A TIM será a primeira operadora a oferecer o sinal 5G puro em Brasília. Em princípio, serão instaladas 100 antenas que atenderão entre 40% e 50% da população do Distrito Federal. Nos próximos dois meses, mais 64 antenas passarão a funcionar, elevando o alcance da tecnologia para 65% da população.

Segundo o conselheiro e vice-presidente da Anatel, Moisés Moreira, as próximas cidades a receber o sinal 5G puro serão Belo Horizonte, Porto Alegre e São Paulo, mas as datas ainda não estão previstas. No início de junho, a agência reguladora definiu que, até 29 de setembro, todas as capitais deverão contar com a tecnologia.

Acesso

Para ter acesso à tecnologia 5G, o cliente deve ter um chip e um aparelho que aceite a conexão. O cliente precisa verificar se a operadora oferece o serviço e estar na área de cobertura. O site da Anatel informa a lista de celulares homologados para o sinal 5G puro.

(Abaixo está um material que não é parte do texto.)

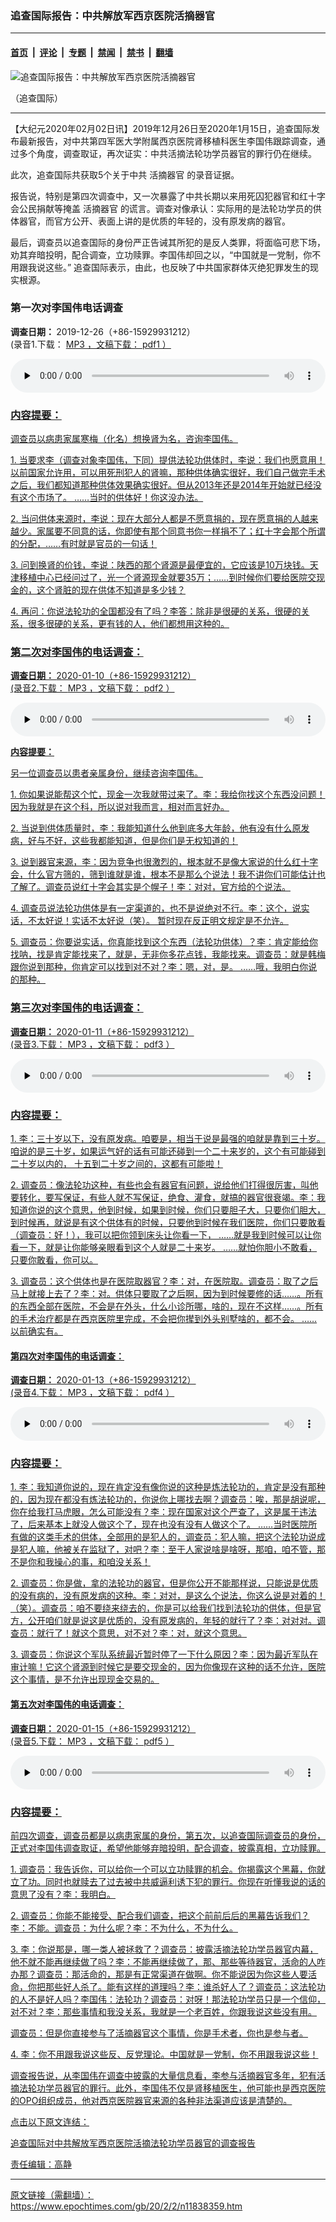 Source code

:### 追查国际报告：中共解放军西京医院活摘器官

---

#### [首页](../../../..?n11838359) &nbsp;|&nbsp; [评论](../../../../../epoch-comment?n11838359) &nbsp;|&nbsp; [专题](../../../../../epoch-special?n11838359) &nbsp;|&nbsp; [禁闻](../../../../../epoch-news?n11838359) &nbsp;|&nbsp; [禁书](../../../../../books?n11838359) &nbsp;|&nbsp; [翻墙](https://github.com/gfw-breaker/nogfw/blob/master/README.md?n11838359)


<div><img alt="追查国际报告：中共解放军西京医院活摘器官" class="attachment-djy_600_400 size-djy_600_400 wp-post-image" src="https://i.epochtimes.com/assets/uploads/2020/02/1-356-600x400-450x300.jpg"/>
<div class="caption">
 <p>
  （追查国际）
 </p>
</div></div><hr/><div class="post_content" id="artbody" itemprop="articleBody">
 <!-- article content begin -->
 <p>
  【大纪元2020年02月02日讯】2019年12月26日至2020年1月15日，追查国际发布最新报告，对中共第四军医大学附属西京医院肾移植科医生李国伟跟踪调查，通过多个角度，调查取证，再次证实：中共活摘法轮功学员器官的罪行仍在继续。
 </p>
 <p>
  此次，追查国际共获取5个关于中共
  <ok href="https://www.epochtimes.com/gb/tag/%E6%B4%BB%E6%91%98%E5%99%A8%E5%AE%98.html">
   活摘器官
  </ok>
  的录音证据。
 </p>
 <p>
  报告说，特别是第四次调查中，又一次暴露了中共长期以来用死囚犯器官和红十字会公民捐献等掩盖
  <ok href="https://www.epochtimes.com/gb/tag/%E6%B4%BB%E6%91%98%E5%99%A8%E5%AE%98.html">
   活摘器官
  </ok>
  的谎言。调查对像承认：实际用的是法轮功学员的供体器官，而官方公开、表面上讲的是优质的年轻的，没有原发病的器官。
 </p>
 <p>
  最后，调查员以追查国际的身份严正告诫其所犯的是反人类罪，将面临可悲下场，劝其弃暗投明，配合调查，立功赎罪。李国伟却回之以，“中国就是一党制，你不用跟我说这些。” 追查国际表示，由此，也反映了中共国家群体灭绝犯罪发生的现实根源。
 </p>
 <h3>
  <strong>
   第一次对李国伟电话调查
  </strong>
 </h3>
 <p>
  <strong>
   调查日期：
  </strong>
  2019-12-26（+86-15929931212）
  <br/>
  (录音1.下载：
  <a data-insert-class="" data-insert-type="file" href="https://www.zhuichaguoji.org/sites/default/files/mp3/2020/01/125865_1580404953.mp3" rel="noopener noreferrer" target="_blank">
   MP3
  </ok>
  ，文稿下载：
  <a data-insert-class="" data-insert-type="file" href="http://www.zhuichaguoji.org/sites/default/files/2020-01/125865_1580509151.pdf" rel="noopener noreferrer" target="_blank">
   pdf1
  </ok>
  ）
 </p>
 <!--[if lt IE 9]><script>document.createElement('audio');</script><![endif]-->
 <audio class="wp-audio-shortcode" controls="controls" id="audio-11838359-1" preload="none" style="width: 100%;">
  <source src="https://i.epochtimes.com/assets/uploads/mp3/2020/02/125865_1580404953.mp3?_=1" type="audio/mpeg"/>
  <ok href="https://i.epochtimes.com/assets/uploads/mp3/2020/02/125865_1580404953.mp3">
   https://i.epochtimes.com/assets/uploads/mp3/2020/02/125865_1580404953.mp3
  </ok>
 </audio>
 <h3>
  <strong>
   内容提要：
  </strong>
 </h3>
 <p>
  调查员以病患家属寒梅（化名）想换肾为名，咨询李国伟。
 </p>
 <p>
  1. 当要求李（调查对象李国伟，下同）提供法轮功供体时，李说：我们也愿意用！以前国家允许用，可以用死刑犯人的肾嘛，那种供体确实很好，我们自己做完手术之后，我们都知道那种供体效果确实很好。但从2013年还是2014年开始就已经没有这个市场了。 ……当时的供体好！你这没办法。
 </p>
 <p>
  2. 当问供体来源时，李说：现在大部分人都是不愿意捐的，现在愿意捐的人越来越少。家属要不同意的话，你即使有那个同意书你一样捐不了；红十字会那个所谓的分配，……有时就是官员的一句话！
 </p>
 <p>
  3. 问到换肾的价钱，李说：陕西的那个肾源是最便宜的，它应该是10万块钱。天津移植中心已经问过了，光一个肾源现金就要35万；……到时候你们要给医院交现金的，这个肾脏的现在供体不知道是多少钱？
 </p>
 <p>
  4. 再问：你说法轮功的全国都没有了吗？李答：除非是很硬的关系，很硬的关系，很多很硬的关系，更有钱的人，他们都想用这种的。
 </p>
 <h3>
  <strong>
   第二次对李国伟的电话调查：
  </strong>
 </h3>
 <p>
  <strong>
   调查日期：
  </strong>
  2020-01-10（+86-15929931212）
  <br/>
  (录音2.下载：
  <a data-insert-class="" data-insert-type="file" href="https://www.zhuichaguoji.org/sites/default/files/mp3/2020/01/125865_1580404953_0.mp3" rel="noopener noreferrer" target="_blank">
   MP3
  </ok>
  ，文稿下载：
  <a data-insert-class="" data-insert-type="file" href="http://www.zhuichaguoji.org/sites/default/files/2020-01/125865_1580509151_0.pdf" rel="noopener noreferrer" target="_blank">
   pdf2
  </ok>
  ）
 </p>
 <audio class="wp-audio-shortcode" controls="controls" id="audio-11838359-2" preload="none" style="width: 100%;">
  <source src="https://i.epochtimes.com/assets/uploads/mp3/2020/02/125865_1580404953_0.mp3?_=2" type="audio/mpeg"/>
  <ok href="https://i.epochtimes.com/assets/uploads/mp3/2020/02/125865_1580404953_0.mp3">
   https://i.epochtimes.com/assets/uploads/mp3/2020/02/125865_1580404953_0.mp3
  </ok>
 </audio>
 <p>
  <strong>
   内容提要：
  </strong>
 </p>
 <p>
  另一位调查员以患者亲属身份，继续咨询李国伟。
 </p>
 <p>
  1. 你如果说能帮这个忙，现金一次我就带过来了。李：我给你找这个东西没问题！因为我就是在这个科，所以说对我而言，相对而言好办。
 </p>
 <p>
  2. 当说到供体质量时，李：我能知道什么他到底多大年龄，他有没有什么原发病，好与不好，这些我都能知道，但是你们是无权知道的！
 </p>
 <p>
  3. 说到器官来源，李：因为竞争也很激烈的，根本就不是像大家说的什么红十字会，什么官方筛的，筛到谁就是谁，根本不是那么个说法！我不讲你们可能估计也了解了。调查员说红十字会其实是个幌子！李：对对，官方给的个说法。
 </p>
 <p>
  4. 调查员说法轮功供体是有一定渠道的，也不是说绝对不行。李：这个，说实话，不太好说！实话不太好说（笑）。 暂时现在反正明文规定是不允许。
 </p>
 <p>
  5. 调查员：你要说实话，你真能找到这个东西（法轮功供体）？李：肯定能给你找呐，找是肯定能找来了，就是，无非你多花点钱，我能找来。调查员：就是韩梅跟你说到那种，你肯定可以找到对不对？李：嗯，对，是。 ……哦，我明白你说的那种。
 </p>
 <h3>
  <strong>
   第三次对李国伟的电话调查：
  </strong>
 </h3>
 <p>
  <strong>
   调查日期：
  </strong>
  2020-01-11（+86-15929931212）
  <br/>
  (录音3.下载：
  <a data-insert-class="" data-insert-type="file" href="https://www.zhuichaguoji.org/sites/default/files/mp3/2020/01/125865_1580509320.mp3" rel="noopener noreferrer" target="_blank">
   MP3
  </ok>
  ，文稿下载：
  <a data-insert-class="" data-insert-type="file" href="http://www.zhuichaguoji.org/sites/default/files/2020-01/125865_1580509151_1.pdf" rel="noopener noreferrer" target="_blank">
   pdf3
  </ok>
  ）
 </p>
 <audio class="wp-audio-shortcode" controls="controls" id="audio-11838359-3" preload="none" style="width: 100%;">
  <source src="https://i.epochtimes.com/assets/uploads/mp3/2020/02/125865_1580509320.mp3?_=3" type="audio/mpeg"/>
  <ok href="https://i.epochtimes.com/assets/uploads/mp3/2020/02/125865_1580509320.mp3">
   https://i.epochtimes.com/assets/uploads/mp3/2020/02/125865_1580509320.mp3
  </ok>
 </audio>
 <h3>
  <strong>
   内容提要：
  </strong>
 </h3>
 <p>
  1. 李：三十岁以下，没有原发病。咱要是，相当于说是最强的咱就是靠到三十岁。咱说的是三十岁，如果运气好的话有可能还碰到一个二十来岁的，这个有可能碰到二十岁以内的， 十五到二十岁之间的，这都有可能啦！
 </p>
 <p>
  2. 调查员：像法轮功这种，有些也会有器官有问题，说给他们打得很厉害，叫他要转化，要写保证，有些人就不写保证，绝食、灌食，就搞的器官很衰竭。李：我知道你说的这个意思，他到时候，如果到时候，你们只要胆子大，只要你们胆大，到时候再，就说是有这个供体有的时候，只要他到时候在我们医院，你们只要敢看（调查员：好！），我可以把你领到床头让你看一下， ……就是我到时候可以让你看一下，就是让你能够亲眼看到这个人就是二十来岁。 ……就怕你胆小不敢看，只要你敢看，你可以。
 </p>
 <p>
  3. 调查员：这个供体也是在医院取器官？李：对，在医院取。调查员：取了之后马上就接上去了？李：对。供体只要取了之后啊，因为到时候要修的话……。所有的东西全部在医院，不会是在外头，什么小诊所哪，啥的，现在不这样……。所有的手术治疗都是在西京医院里完成，不会把你撵到外头别墅啥的，都不会。 ……以前确实有。
 </p>
 <h4>
  <strong>
   第四次对李国伟的电话调查：
  </strong>
 </h4>
 <p>
  <strong>
   调查日期：
  </strong>
  2020-01-13（+86-15929931212）
  <br/>
  (录音4.下载：
  <a data-insert-class="" data-insert-type="file" href="https://www.zhuichaguoji.org/sites/default/files/mp3/2020/01/125865_1580404953_2.mp3" rel="noopener noreferrer" target="_blank">
   MP3
  </ok>
  ，文稿下载：
  <a data-insert-class="" data-insert-type="file" href="http://www.zhuichaguoji.org/sites/default/files/2020-01/125865_1580509151_2.pdf" rel="noopener noreferrer" target="_blank">
   pdf4
  </ok>
  ）
 </p>
 <audio class="wp-audio-shortcode" controls="controls" id="audio-11838359-4" preload="none" style="width: 100%;">
  <source src="https://i.epochtimes.com/assets/uploads/mp3/2020/02/125865_1580684537.mp3?_=4" type="audio/mpeg"/>
  <ok href="https://i.epochtimes.com/assets/uploads/mp3/2020/02/125865_1580684537.mp3">
   https://i.epochtimes.com/assets/uploads/mp3/2020/02/125865_1580684537.mp3
  </ok>
 </audio>
 <h3>
  <strong>
   内容提要：
  </strong>
 </h3>
 <p>
  1. 李：我知道你说的，现在肯定没有像你说的这种是炼法轮功的，肯定是没有那种的，因为现在都没有炼法轮功的，你说你上哪找去啊？调查员：唉，那是胡说呢，你在给我打马虎眼，怎么可能没有？李：现在国家对这个严查了，这是属于违法了，后来基本上就没人做这个了，现在也没有没有人做这个了。 ……当时医院所有做的这类手术的供体，全部用的是犯人的，调查员：犯人嘛，把这个法轮功说成是犯人嘛，他被关在监狱了，对吧？李：至于人家说啥是啥呀，那咱，咱不管，那不是你和我操心的事，和咱没关系！
 </p>
 <p>
  2. 调查员：你是做，拿的法轮功的器官，但是你公开不能那样说，只能说是优质的没有病的，没有原发病的这种。李：对对，是这么个说法，你这么说是对着的！ （笑）。调查员：咱不要绕来绕去的，你是可以给我们找到法轮功的供体，但是官方，公开咱们就是说这是优质的，没有原发病的，年轻的就行了？李：对对对。调查员：就行了！就这个意思，对不对？李：对，就这个意思。
 </p>
 <p>
  3. 调查员：你说这个军队系统最近暂时停了一下什么原因？李：因为最近军队在审计嘛！它这个肾源到时候它是要交现金的，因为你像现在这种的话不允许，医院这个事情，是不允许出现现金交易的。
 </p>
 <h4>
  <strong>
   第五次对李国伟的电话调查：
  </strong>
 </h4>
 <p>
  <strong>
   调查日期：
  </strong>
  2020-01-15（+86-15929931212）
  <br/>
  (录音5.下载：
  <a data-insert-class="" data-insert-type="file" href="https://www.zhuichaguoji.org/sites/default/files/mp3/2020/01/125865_1580404953_3.mp3" rel="noopener noreferrer" target="_blank">
   MP3
  </ok>
  ，文稿下载：
  <a data-insert-class="" data-insert-type="file" href="http://www.zhuichaguoji.org/sites/default/files/2020-01/125865_1580405018_3.pdf" rel="noopener noreferrer" target="_blank">
   pdf5
  </ok>
  ）
 </p>
 <audio class="wp-audio-shortcode" controls="controls" id="audio-11838359-5" preload="none" style="width: 100%;">
  <source src="https://i.epochtimes.com/assets/uploads/mp3/2020/02/125865_1580404953_3.mp3?_=5" type="audio/mpeg"/>
  <ok href="https://i.epochtimes.com/assets/uploads/mp3/2020/02/125865_1580404953_3.mp3">
   https://i.epochtimes.com/assets/uploads/mp3/2020/02/125865_1580404953_3.mp3
  </ok>
 </audio>
 <h3>
  <strong>
   内容提要：
  </strong>
 </h3>
 <p>
  前四次调查，调查员都是以病患家属的身份，第五次，以追查国际调查员的身份，正式对李国伟调查取证，希望他能够弃暗投明，配合调查，披露真相，立功赎罪。
 </p>
 <p>
  1. 调查员：我告诉你，可以给你一个可以立功赎罪的机会。你揭露这个黑幕，你就立了功。同时也就赎去了过去被中共威逼利诱下犯的罪行。你现在听懂我说的话的意思了没有？李：我明白。
 </p>
 <p>
  2. 调查员：你能不能接受、配合我们调查，把这个前前后后的黑幕告诉我们？李：不能。调查员：为什么呢？李：不为什么，不为什么。
 </p>
 <p>
  3. 李：你说那是，哪一类人被拯救了？调查员：披露活摘法轮功学员器官内幕，他不就不能再继续做了吗？李：不能再继续做了，那、那些等待器官，活命的人咋办那？调查员：那活命的，那是有正常渠道在做啊。你不能说因为你这些人要活命，你把那些好人杀了。能有这样的道理吗？李：谁杀好人了？调查员：这法轮功的人不是好人吗？李国伟：法轮功？调查员：对呀！那法轮功学员只是一个信仰，对不对？李：那些事情和我没关系，我就是一个老百姓，你跟我说这些没有用。
 </p>
 <p>
  调查员：但是你直接参与了活摘器官这个事情，你是手术者，你也是参与者。
 </p>
 <p>
  4. 李：你不用跟我说这些反、反党理论。中国就是一党制，你不用跟我说这些！
 </p>
 <p>
  调查报告说，从李国伟在调查中披露的大量信息看，李参与活摘器官多年，犯有活摘法轮功学员器官的罪行。此外，李国伟不仅是肾移植医生，他可能也是西京医院的OPO组织成员，他对西京医院器官来源的各种非法渠道应该是清楚的。
 </p>
 <p>
  点击以下原文连结：
 </p>
 <p>
  <ok href="https://www.zhuichaguoji.org/node/125865">
   追查国际对中共解放军西京医院活摘法轮功学员器官的调查报告
  </ok>
 </p>
 <p>
  责任编辑：高静
 </p>
 <!-- article content end -->
 <div id="below_article_ad">
 </div>
</div>


---

原文链接（需翻墙）：https://www.epochtimes.com/gb/20/2/2/n11838359.htm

O consumidor precisa ficar atento porque existem celulares fora da lista que mostram o ícone 5G. Nesses casos, porém, o aparelho não opera o sinal 5G puro, mas o 5G no modo Dynamic Spectrum Sharing (DSS) ou non-standalone (NSA), chamado de 5G “impuro” por operar na mesma frequência do 4G, na faixa de 2,3 gigahertz (GHz). Dependendo da interferência, o sinal 5G “impuro” chega a apresentar velocidades inferiores ao 4G.

Parabólicas

O 5G puro ocupará na faixa de 3,5 GHz, faixa parcialmente ocupada por antenas parabólicas antigas que operam com sinal analógico na Banda C. As pessoas com esse sinal precisarão comprar uma antena nova e um receptor compatível com a Banda Ku, para onde está sendo transferido o sinal das antenas parabólicas. Famílias inscritas no Cadastro Único para Programas Sociais do Governo Federal (CadÚnico) com parabólicas antigas receberão conversores novos, que dispensarão a necessidade de comprar outras antenas.

Segundo a Anatel, Brasília foi escolhida para estrear a tecnologia 5G por ter um número baixo de parabólicas. Conforme os dados mais recentes da agência reguladora, existem cerca de 3,3 mil parabólicas em funcionamento no Distrito Federal.

Originalmente, o edital do leilão do 5G, realizado em novembro do ano passado, previa que todas as capitais deveriam ser atendidas pela telefonia 5G até 31 de julho. No entanto, problemas com a escassez de chips e com atrasos na produção e importação de equipamentos eletrônicos relacionados à pandemia de covid-19 fez o cronograma atrasar dois meses.